#### Materials provided
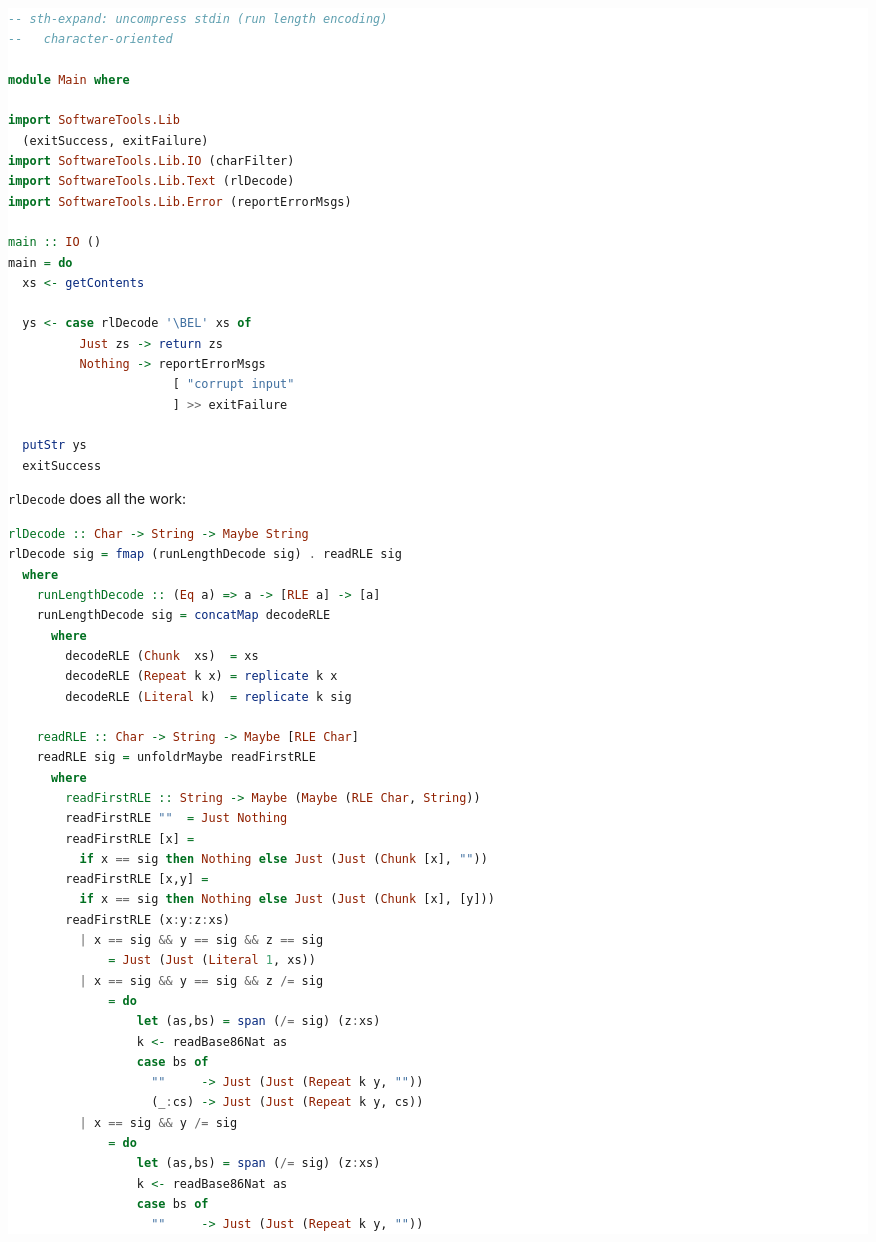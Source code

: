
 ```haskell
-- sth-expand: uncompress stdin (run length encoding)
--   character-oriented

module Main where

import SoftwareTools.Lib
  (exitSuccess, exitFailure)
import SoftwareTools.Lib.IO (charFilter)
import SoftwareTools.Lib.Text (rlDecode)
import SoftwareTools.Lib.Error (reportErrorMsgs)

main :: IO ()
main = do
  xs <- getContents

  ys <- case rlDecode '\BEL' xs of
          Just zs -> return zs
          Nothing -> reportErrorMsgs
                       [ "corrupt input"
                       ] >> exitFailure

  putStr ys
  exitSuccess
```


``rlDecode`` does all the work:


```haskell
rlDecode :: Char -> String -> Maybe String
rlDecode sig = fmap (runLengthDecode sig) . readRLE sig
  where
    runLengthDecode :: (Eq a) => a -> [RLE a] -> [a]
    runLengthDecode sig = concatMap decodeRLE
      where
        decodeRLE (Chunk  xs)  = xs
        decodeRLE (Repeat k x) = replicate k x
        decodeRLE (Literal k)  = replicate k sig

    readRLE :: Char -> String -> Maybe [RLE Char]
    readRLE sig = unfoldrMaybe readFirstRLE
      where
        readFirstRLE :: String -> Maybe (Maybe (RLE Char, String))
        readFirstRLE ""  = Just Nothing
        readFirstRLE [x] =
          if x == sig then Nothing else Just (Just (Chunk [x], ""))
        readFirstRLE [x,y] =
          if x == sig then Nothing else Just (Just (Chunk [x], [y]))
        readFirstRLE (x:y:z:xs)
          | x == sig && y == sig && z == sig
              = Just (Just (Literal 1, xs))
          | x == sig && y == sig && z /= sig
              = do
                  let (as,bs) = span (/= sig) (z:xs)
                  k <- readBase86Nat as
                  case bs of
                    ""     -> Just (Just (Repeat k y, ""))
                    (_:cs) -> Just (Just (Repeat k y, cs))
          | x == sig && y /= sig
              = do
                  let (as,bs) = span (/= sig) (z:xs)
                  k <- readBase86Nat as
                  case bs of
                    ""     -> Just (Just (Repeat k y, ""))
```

#### About this exercise
Repeat the listing word for word. Leave images out.

#### Result for this exercise
Source code

:
 ```haskell
-- sth-expand: uncompress stdin (run length encoding)
--   character-oriented

module Main where

import SoftwareTools.Lib
  (exitSuccess, exitFailure)
import SoftwareTools.Lib.IO (charFilter)
import SoftwareTools.Lib.Text (rlDecode)
import SoftwareTools.Lib.Error (reportErrorMsgs)

main :: IO ()
main = do
  xs <- getContents

  ys <- case rlDecode '\BEL' xs of
          Just zs -> return zs
          Nothing -> reportErrorMsgs
                       [ "corrupt input"
                       ] >> exitFailure

  putStr ys
  exitSuccess
```


``rlDecode`` does all the work:


```haskell
rlDecode :: Char -> String -> Maybe String
rlDecode sig = fmap (runLengthDecode sig) . readRLE sig
  where
    runLengthDecode :: (Eq a) => a -> [RLE a] -> [a]
    runLengthDecode sig = concatMap decodeRLE
      where
        decodeRLE (Chunk  xs)  = xs
        decodeRLE (Repeat k x) = replicate k x
        decodeRLE (Literal k)  = replicate k sig

    readRLE :: Char -> String -> Maybe [RLE Char]
    readRLE sig = unfoldrMaybe readFirstRLE
      where
        readFirstRLE :: String -> Maybe (Maybe (RLE Char, String))
        readFirstRLE ""  = Just Nothing
        readFirstRLE [x] =
          if x == sig then Nothing else Just (Just (Chunk [x], ""))
        readFirstRLE [x,y] =
          if x == sig then Nothing else Just (Just (Chunk [x], [y]))
        readFirstRLE (x:y:z:xs)
          | x == sig && y == sig && z == sig
              = Just (Just (Literal 1, xs))
          | x == sig && y == sig && z /= sig
              = do
                  let (as,bs) = span (/= sig) (z:xs)
                  k <- readBase86Nat as
                  case bs of
                    ""     -> Just (Just (Repeat k y, ""))
                    (_:cs) -> Just (Just (Repeat k y, cs))
          | x == sig && y /= sig
              = do
                  let (as,bs) = span (/= sig) (z:xs)
                  k <- readBase86Nat as
                  case bs of
                    ""     -> Just (Just (Repeat k y, ""))
```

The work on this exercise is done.